Date: Mon, 2 Nov 2009 16:05:34 +0000
From: Mel Gorman <mel@csn.ul.ie>
To: Andrew Morton <akpm@linux-foundation.org>
Cc: stable@kernel.org, linux-kernel@vger.kernel.org,
       "linux-mm@kvack.org" <linux-mm@kvack.org>,
       Frans Pop <elendil@planet.nl>, Jiri Kosina <jkosina@suse.cz>,
       Sven Geggus <lists@fuchsschwanzdomain.de>,
       Karol Lewandowski <karol.k.lewandowski@gmail.com>,
       Tobias Oetiker <tobi@oetiker.ch>,
       KOSAKI Motohiro <kosaki.motohiro@jp.fujitsu.com>,
       Pekka Enberg <penberg@cs.helsinki.fi>, Rik van Riel <riel@redhat.com>,
       Christoph Lameter <cl@linux-foundation.org>,
       Stephan von Krawczynski <skraw@ithnet.com>,
       Kernel Testers List <kernel-testers@vger.kernel.org>
Subject: Re: [PATCH 3/3] vmscan: Force kswapd to take notice faster when
	high-order watermarks are being hit
Message-ID: <20091102160534.GA22046@csn.ul.ie>
References: <1256650833-15516-1-git-send-email-mel@csn.ul.ie> <1256650833-15516-4-git-send-email-mel@csn.ul.ie> <20091027131905.410ec04a.akpm@linux-foundation.org> <20091028102936.GS8900@csn.ul.ie> <20091028124756.7af44b6b.akpm@linux-foundation.org>
MIME-Version: 1.0
Content-Type: text/plain; charset=iso-8859-15
Content-Disposition: inline
In-Reply-To: <20091028124756.7af44b6b.akpm@linux-foundation.org>
User-Agent: Mutt/1.5.17+20080114 (2008-01-14)
Sender: linux-kernel-owner@vger.kernel.org
Content-Length: 8266
Lines: 210

On Wed, Oct 28, 2009 at 12:47:56PM -0700, Andrew Morton wrote:
> On Wed, 28 Oct 2009 10:29:36 +0000
> Mel Gorman <mel@csn.ul.ie> wrote:
> 
> > On Tue, Oct 27, 2009 at 01:19:05PM -0700, Andrew Morton wrote:
> > > On Tue, 27 Oct 2009 13:40:33 +0000
> > > Mel Gorman <mel@csn.ul.ie> wrote:
> > > 
> > > > When a high-order allocation fails, kswapd is kicked so that it reclaims
> > > > at a higher-order to avoid direct reclaimers stall and to help GFP_ATOMIC
> > > > allocations.
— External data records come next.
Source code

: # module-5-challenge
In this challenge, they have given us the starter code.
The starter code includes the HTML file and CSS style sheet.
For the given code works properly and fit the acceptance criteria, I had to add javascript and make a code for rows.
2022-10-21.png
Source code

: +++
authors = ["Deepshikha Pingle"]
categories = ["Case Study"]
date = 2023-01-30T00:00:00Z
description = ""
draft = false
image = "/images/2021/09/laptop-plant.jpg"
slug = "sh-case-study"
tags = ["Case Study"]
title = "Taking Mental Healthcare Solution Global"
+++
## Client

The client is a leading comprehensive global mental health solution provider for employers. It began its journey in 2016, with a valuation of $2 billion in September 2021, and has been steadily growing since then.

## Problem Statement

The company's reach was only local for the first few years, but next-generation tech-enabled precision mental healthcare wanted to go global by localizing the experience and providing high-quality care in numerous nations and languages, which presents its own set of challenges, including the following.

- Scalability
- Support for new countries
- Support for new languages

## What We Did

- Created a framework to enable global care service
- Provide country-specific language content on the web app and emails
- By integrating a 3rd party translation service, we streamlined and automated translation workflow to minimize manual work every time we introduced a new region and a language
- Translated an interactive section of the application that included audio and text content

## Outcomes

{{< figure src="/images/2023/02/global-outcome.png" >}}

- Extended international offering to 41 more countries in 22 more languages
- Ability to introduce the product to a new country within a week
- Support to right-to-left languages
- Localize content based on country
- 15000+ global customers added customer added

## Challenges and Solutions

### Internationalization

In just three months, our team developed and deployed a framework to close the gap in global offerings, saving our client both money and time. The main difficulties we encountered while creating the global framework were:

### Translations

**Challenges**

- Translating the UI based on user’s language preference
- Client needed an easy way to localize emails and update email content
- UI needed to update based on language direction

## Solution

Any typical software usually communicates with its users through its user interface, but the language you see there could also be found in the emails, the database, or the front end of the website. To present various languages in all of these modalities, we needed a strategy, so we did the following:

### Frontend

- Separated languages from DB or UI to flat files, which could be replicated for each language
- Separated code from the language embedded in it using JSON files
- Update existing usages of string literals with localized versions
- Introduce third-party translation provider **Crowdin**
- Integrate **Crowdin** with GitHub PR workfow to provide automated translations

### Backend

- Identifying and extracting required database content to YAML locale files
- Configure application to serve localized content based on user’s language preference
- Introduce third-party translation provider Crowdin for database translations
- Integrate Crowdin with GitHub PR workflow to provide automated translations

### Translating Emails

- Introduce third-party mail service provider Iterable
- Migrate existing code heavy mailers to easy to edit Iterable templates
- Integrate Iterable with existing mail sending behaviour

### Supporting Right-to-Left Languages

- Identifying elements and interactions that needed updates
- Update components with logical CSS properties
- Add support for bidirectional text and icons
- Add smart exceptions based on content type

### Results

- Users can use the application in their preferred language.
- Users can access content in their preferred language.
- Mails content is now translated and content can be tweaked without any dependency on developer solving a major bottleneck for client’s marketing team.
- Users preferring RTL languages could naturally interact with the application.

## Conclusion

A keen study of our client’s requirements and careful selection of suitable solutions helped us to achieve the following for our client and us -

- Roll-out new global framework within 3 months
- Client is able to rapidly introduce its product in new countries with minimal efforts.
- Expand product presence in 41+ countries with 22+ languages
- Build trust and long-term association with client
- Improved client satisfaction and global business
Something has changed in recent kernels that affect the timing
> > > > where high-order GFP_ATOMIC allocations are now failing with more frequency,
> > > > particularly under pressure. This patch forces kswapd to notice sooner that
> > > > high-order allocations are occuring.
> > > > 
> > > 
> > > "something has changed"?  Shouldn't we find out what that is?
> > > 
> > 
> > We've been trying but the answer right now is "lots". There were some
> > changes in the allocator itself which were unintentional and fixed in
> > patches 1 and 2 of this series. The two other major changes are
> > 
> > iwlagn is now making high order GFP_ATOMIC allocations which didn't
> > help. This is being addressed separetly and I believe the relevant
> > patches are now in mainline.
> > 
> > The other major change appears to be in page writeback. Reverting
> > commits 373c0a7e + 8aa7e847 significantly helps one bug reporter but
> > it's still unknown as to why that is.
> 
> Peculiar.  Those changes are fairly remote from large-order-GFP_ATOMIC
> allocations.
> 

Indeed. The significance of the patch seems to be how long and how often
processes sleep in the page allocator and what kswapd is doing.

> > ...
> >
> > Wireless drivers in particularly seem to be very
> > high-order GFP_ATOMIC happy.
> 
> It would be nice if we could find a way of preventing people from
> attempting high-order atomic allocations in the first place - it's a bit
> of a trap.
> 

True.

> Maybe add a runtime warning which is suppressable by GFP_NOWARN (or a
> new flag), then either fix existing callers or, after review, add the
> flag.
> 
> Of course, this might just end up with people adding these hopeless
> allocation attempts and just setting the nowarn flag :(
> 

That's the difficulty but we should consider adding such warnings or
maintaining in-kernel the unique GFP_ATOMIC callers and their frequency.
It would require a lot of monitoring though and a fair amount of stick
beatings to get the callers corrected.

> > > If one where to whack a printk in that `if' block, how often would it
> > > trigger, and under what circumstances?
> > 
> > I don't know the frequency. The circumstances are "under load" when
> > there are drivers depending on high-order allocations but the
> > reproduction cases are unreliable.
> > 
> > Do you want me to slap together a patch that adds a vmstat counter for
> > this? I can then ask future bug reporters to examine that counter and see
> > if it really is a major factor for a lot of people or not.
> 
> Something like that, if it will help us understand what's going on.  I
> don't see a permanent need for that instrumentation but while this
> problem is still in the research stage, sure, lard it up with debug
> stuff?
> 

I have a candidate patch below. One of the reasons it took so long to
get out is what I found on the way developing the patch. I had added a
debugging patch to printk what kswapd was doing. One massive difference I
noted was that in 2.6.30 kswapd often went to sleep for 25 jiffies (HZ/10)
in balance_pgdat(). In 2.6.31 and particularly in mainline, it sleeps less
and for shorter intervals. When the sleep interval is low, kswapd notices
the watermarks are ok and goes back to sleep far quicker than 2.6.30
did.

One consequence of this is that kswapd is going back to sleep just as the
high watermark is clear but if it had slept for longer it would have found
that the zone quickly went back below the high watermark due to parallel
allocators. i.e. in 2.6.30, kswapd worked for longer than current mainline.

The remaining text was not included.